On Thu, Jul 07, 2011 at 09:01:00AM +0200, Johannes Hofmann wrote: On Wed, Jul 06, 2011 at 10:04:48PM -0800, Roger wrote:
On Wed, Jul 06, 2011 at 11:55:13PM -0400, Benjamin Johnson wrote: On Wed, 06 Jul 2011 23:29:59 -0400, corvid <corvid@lavabit.com> wrote:
Benjamin: I'm curious about the addition of CyaSSL support. I don't know anything about it -- is it useful to you mostly for Windows reasons, or would it be useful for everyone in the general case?

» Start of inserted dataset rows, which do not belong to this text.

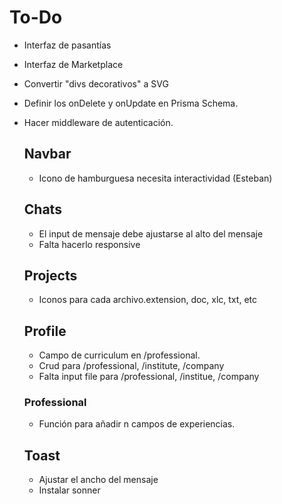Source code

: # To-Do

- Interfaz de pasantías
- Interfaz de Marketplace
- Convertir "divs decorativos" a SVG
- Definir los onDelete y onUpdate en Prisma Schema.
- Hacer middleware de autenticación.

  ## Navbar

  - Icono de hamburguesa necesita interactividad (Esteban)

  ## Chats

  - El input de mensaje debe ajustarse al alto del mensaje
  - Falta hacerlo responsive

  ## Projects

  - Iconos para cada archivo.extension, doc, xlc, txt, etc

  ## Profile

  - Campo de curriculum en /professional.
  - Crud para /professional, /institute, /company
  - Falta input file para /professional, /institue, /company

  ### Professional

  - Función para añadir n campos de experiencias.

  ## Toast

  - Ajustar el ancho del mensaje
  - Instalar sonner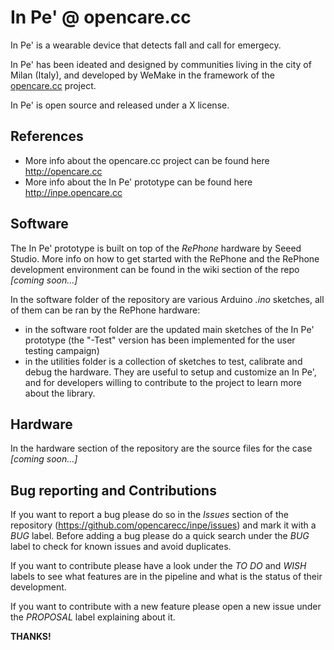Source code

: # In Pe' @ opencare.cc
In Pe' is a wearable device that detects fall and call for emergecy.

In Pe' has been ideated and designed by communities living in the city of Milan (Italy), and developed by WeMake in the framework of the [opencare.cc](http://opencare.cc/) project.

In Pe' is open source and released under a X license.

## References
* More info about the opencare.cc project can be found here <http://opencare.cc>
* More info about the In Pe' prototype can be found here <http://inpe.opencare.cc>

## Software
The In Pe' prototype is built on top of the *RePhone* hardware by Seeed Studio.
More info on how to get started with the RePhone and the RePhone development environment can be found in the wiki section of the repo *[coming soon...]*

In the software folder of the repository are various Arduino *.ino* sketches, all of them can be ran by the RePhone hardware:
* in the software root folder are the updated main sketches of the In Pe' prototype (the "-Test" version has been implemented for the user testing campaign)
* in the utilities folder is a collection of sketches to test, calibrate and debug the hardware. They are useful to setup and customize an In Pe', and for developers willing to contribute to the project to learn more about the library.

## Hardware
In the hardware section of the repository are the source files for the case *[coming soon...]*

## Bug reporting and Contributions
If you want to report a bug please do so in the *Issues* section of the repository (<https://github.com/opencarecc/inpe/issues>) and mark it with a *BUG* label. Before adding a bug please do a quick search under the *BUG* label to check for known issues and avoid duplicates.

If you want to contribute please have a look under the *TO DO* and *WISH* labels to see what features are in the pipeline and what is the status of their development.

If you want to contribute with a new feature please open a new issue under the *PROPOSAL* label explaining about it.

**THANKS!**



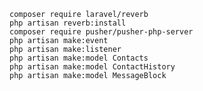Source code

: 
    composer require laravel/reverb
    php artisan reverb:install
    composer require pusher/pusher-php-server
    php artisan make:event
    php artisan make:listener
    php artisan make:model Contacts
    php artisan make:model ContactHistory
    php artisan make:model MessageBlock
    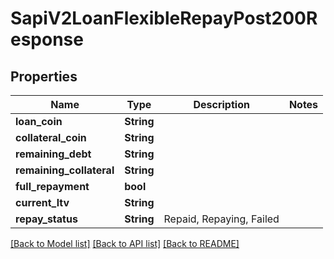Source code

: # SapiV2LoanFlexibleRepayPost200Response

## Properties

Name | Type | Description | Notes
------------ | ------------- | ------------- | -------------
**loan_coin** | **String** |  | 
**collateral_coin** | **String** |  | 
**remaining_debt** | **String** |  | 
**remaining_collateral** | **String** |  | 
**full_repayment** | **bool** |  | 
**current_ltv** | **String** |  | 
**repay_status** | **String** | Repaid, Repaying, Failed | 

[[Back to Model list]](../README.md#documentation-for-models) [[Back to API list]](../README.md#documentation-for-api-endpoints) [[Back to README]](../README.md)



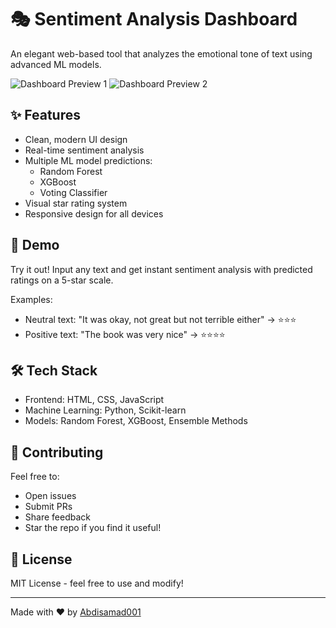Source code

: # 🎭 Sentiment Analysis Dashboard

An elegant web-based tool that analyzes the emotional tone of text using advanced ML models.

![Dashboard Preview 1](screenshot1.png)
![Dashboard Preview 2](screenshot2.png)

## ✨ Features

- Clean, modern UI design
- Real-time sentiment analysis
- Multiple ML model predictions:
  - Random Forest
  - XGBoost 
  - Voting Classifier
- Visual star rating system
- Responsive design for all devices

## 🚀 Demo

Try it out! Input any text and get instant sentiment analysis with predicted ratings on a 5-star scale.

Examples:
- Neutral text: "It was okay, not great but not terrible either" → ⭐⭐⭐
- Positive text: "The book was very nice" → ⭐⭐⭐⭐

## 🛠️ Tech Stack

- Frontend: HTML, CSS, JavaScript 
- Machine Learning: Python, Scikit-learn
- Models: Random Forest, XGBoost, Ensemble Methods

## 🤝 Contributing

Feel free to:
- Open issues
- Submit PRs
- Share feedback
- Star the repo if you find it useful!

## 📝 License

MIT License - feel free to use and modify!

---
Made with ❤️ by [Abdisamad001](https://github.com/Abdisamad001)
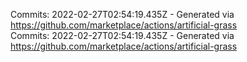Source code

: Commits: 2022-02-27T02:54:19.435Z - Generated via https://github.com/marketplace/actions/artificial-grass
<br>
Commits: 2022-02-27T02:54:19.435Z - Generated via https://github.com/marketplace/actions/artificial-grass
<br>

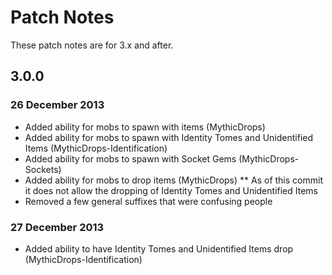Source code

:# Patch Notes
These patch notes are for 3.x and after.
## 3.0.0
### 26 December 2013
* Added ability for mobs to spawn with items (MythicDrops)
* Added ability for mobs to spawn with Identity Tomes and Unidentified Items (MythicDrops-Identification)
* Added ability for mobs to spawn with Socket Gems (MythicDrops-Sockets)
* Added ability for mobs to drop items (MythicDrops)
** As of this commit it does not allow the dropping of Identity Tomes and Unidentified Items
* Removed a few general suffixes that were confusing people
### 27 December 2013
* Added ability to have Identity Tomes and Unidentified Items drop (MythicDrops-Identification)
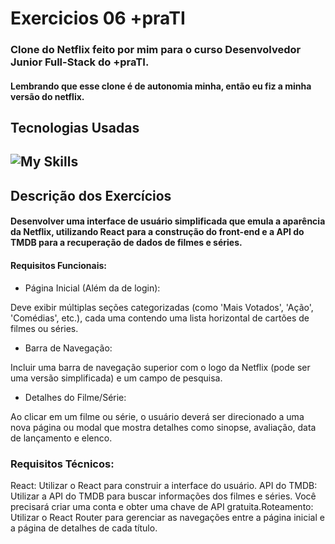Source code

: # Exercicios 06 +praTI

### Clone do Netflix feito por mim para o curso Desenvolvedor Junior Full-Stack do +praTI.

#### Lembrando que esse clone é de autonomia minha, então eu fiz a minha versão do netflix.

## Tecnologias Usadas

![My Skills](https://skillicons.dev/icons?i=html,css,react)
---

## Descrição dos Exercícios
#### Desenvolver uma interface de usuário simplificada que emula a aparência da Netflix, utilizando React para a construção do front-end e a API do TMDB para a recuperação de dados de filmes e séries.

#### Requisitos Funcionais:

- Página Inicial (Além da de login):

Deve exibir múltiplas seções categorizadas (como 'Mais Votados', 'Ação', 'Comédias', etc.), cada uma contendo uma lista horizontal de cartões de filmes ou séries.

- Barra de Navegação:

Incluir uma barra de navegação superior com o logo da Netflix (pode ser uma versão simplificada) e um campo de pesquisa.

- Detalhes do Filme/Série:

Ao clicar em um filme ou série, o usuário deverá ser direcionado a uma nova página ou modal que mostra detalhes como sinopse, avaliação, data de lançamento e elenco.

### Requisitos Técnicos:

React: Utilizar o React para construir a interface do usuário.
API do TMDB: Utilizar a API do TMDB para buscar informações dos filmes e séries. Você precisará criar uma conta e obter uma chave de API gratuita.Roteamento: Utilizar o React Router para gerenciar as navegações entre a página inicial e a página de detalhes de cada título.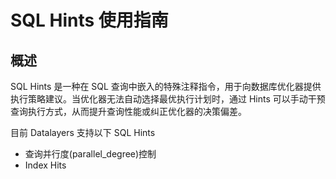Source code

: # SQL Hints 使用指南

## 概述
SQL Hints 是一种在 SQL 查询中嵌入的特殊注释指令，用于向数据库优化器提供执行策略建议。当优化器无法自动选择最优执行计划时，通过 Hints 可以手动干预查询执行方式，从而提升查询性能或纠正优化器的决策偏差。

目前 Datalayers 支持以下 SQL Hints
- 查询并行度(parallel_degree)控制
- Index Hits

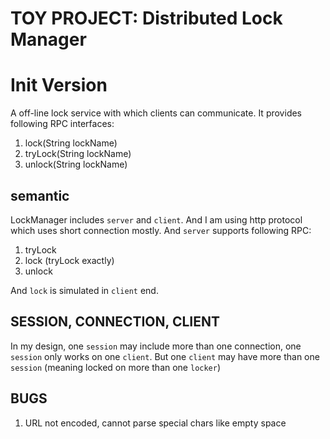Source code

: # TOY PROJECT: Distributed Lock Manager

# Init Version
A off-line lock service with which clients can communicate. It provides following RPC interfaces:

1. lock(String lockName)
2. tryLock(String lockName)
3. unlock(String lockName)

## semantic
LockManager includes `server` and `client`. And I am using http protocol which uses short connection mostly.
And `server` supports following RPC:
1. tryLock
2. lock  (tryLock exactly)
3. unlock

And `lock` is simulated in `client` end.

## SESSION, CONNECTION, CLIENT
In my design, one `session` may include more than one connection, one `session` only works on one `client`. But one `client`
may have more than one `session` (meaning locked on more than one `locker`)
 

## BUGS
1. URL not encoded, cannot parse special chars like empty space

Useful to everyone, I think. CyaSSL is a cross-platform, embedded SSL library; here's its homepage: http://www.yassl.com/yaSSL/Home.html
I started using it with the Windows version because it has an OpenSSL-compatible API, and a much smaller footprint -- 1.3 MB with CyaSSL versus 1.7 MB with OpenSSL. (I like that in 2011, Dillo can still fit on a floppy disk!) It's not quite as big a deal on Unix, since most distributions ship with OpenSSL, but I think it fits nicely with Dillo's goal of high software efficiency.
The CyaSSL patch actually doesn't change any source code, just some linker flags. On Unix it usually creates its own directory structure, like /usr/local/cyassl, with OpenSSL-compatible symlinks, so even that much isn't necessary.
On my Gentoo box:
$ locate cyassl
Returns a null search here. It sounds binary only or closed source?
polarssl might also be worth looking at.